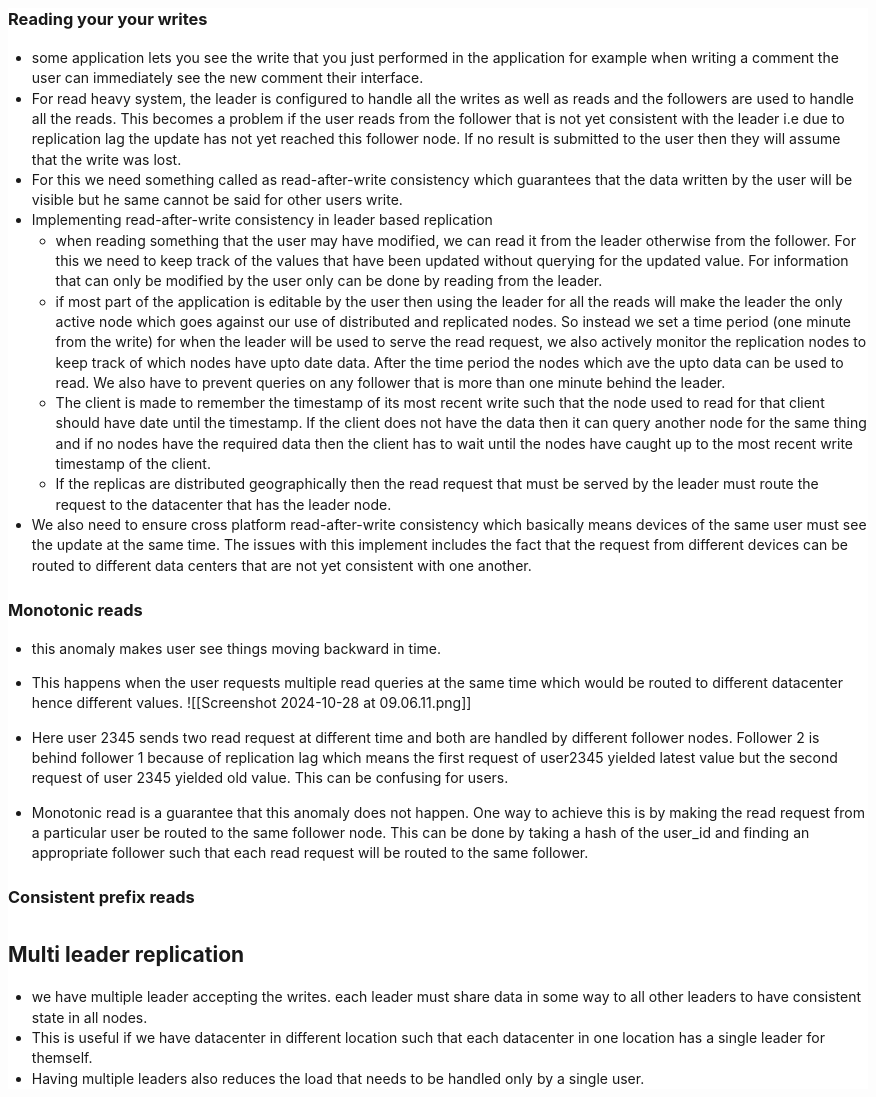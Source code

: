 ### Reading your your writes 
- some application lets you see the write that you just performed in the application for example when writing a comment the user can immediately see the new comment their interface. 
- For read heavy system, the leader is configured to handle all the writes as well as reads and the followers are used to handle all the reads. This becomes a problem if the user reads from the follower that is not yet consistent with the leader i.e due to replication lag the update has not yet reached this follower node. If no result is submitted to the user then they will assume that the write was lost. 
- For this we need something called as read-after-write consistency which guarantees that the data written by the user will be visible but he same cannot be said for other users write.
- Implementing read-after-write consistency in leader based replication
	- when reading something that the user may have modified, we can read it from the leader otherwise from the follower. For this we need to keep track of the values that have been updated without querying for the updated value. For information that can only be modified by the user only can be done by reading from the leader. 
	- if most part of the application is editable by the user then using the leader for all the reads will make the leader the only active node which goes against our use of distributed and replicated nodes. So instead we set a time period (one minute from the write) for when the leader will be used to serve the read request, we also actively monitor the replication nodes to keep track of which nodes have upto date data. After the time period the nodes which ave the upto data can be used to read. We also have to prevent queries on any follower that is more than one minute behind the leader. 
	- The client is made to remember the timestamp of its most recent write such that the node used to read for that client should have date until the timestamp. If the client does not have the data then it can query another node for the same thing and if no nodes have the required data then the client has to wait until the nodes have caught up to the most recent write timestamp of the client.
	- If the replicas are distributed geographically then the read request that must be served by the leader must route the request to the datacenter that has the leader node. 
- We also need to ensure cross platform read-after-write consistency which basically means devices of the same user must see the update at the same time. The issues with this implement includes the fact that the request from different devices can be routed to different data centers that are not yet consistent with one another. 

### Monotonic reads 
- this anomaly makes user see things moving backward in time. 
- This happens when the user requests multiple read queries at the same time which would be routed to different datacenter hence different values. 
![[Screenshot 2024-10-28 at 09.06.11.png]]

- Here user 2345 sends two read request at different time and both are handled by different follower nodes. Follower 2 is behind follower 1 because of replication lag which means the first request of user2345 yielded latest value but the second request of user 2345 yielded old value. This can be confusing for users.
- Monotonic read is a guarantee that this anomaly does not happen. One way to achieve this is by making the read request from a particular user be routed to the same follower node. This can be done by taking a hash of the user_id and finding an appropriate follower such that each read request will be routed to the same follower. 

### Consistent prefix reads


## Multi leader replication
- we have multiple leader accepting the writes. each leader must share data in some way to all other leaders to have consistent state in all nodes. 
- This is useful if we have datacenter in different location such that each datacenter in one location has a single leader for themself. 
- Having multiple leaders also reduces the load that needs to be handled only by a single user.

* * * *

• **Problem**
Using the records above, copy word for word the line with "- if most part", the line with "- The client", and every line between them.

• **Answer space**
	- if most part of the application is editable by the user then using the leader for all the reads will make the leader the only active node which goes against our use of distributed and replicated nodes. So instead we set a time period (one minute from the write) for when the leader will be used to serve the read request, we also actively monitor the replication nodes to keep track of which nodes have upto date data. After the time period the nodes which ave the upto data can be used to read. We also have to prevent queries on any follower that is more than one minute behind the leader. 
	- The client is made to remember the timestamp of its most recent write such that the node used to read for that client should have date until the timestamp. If the client does not have the data then it can query another node for the same thing and if no nodes have the required data then the client has to wait until the nodes have caught up to the most recent write timestamp of the client.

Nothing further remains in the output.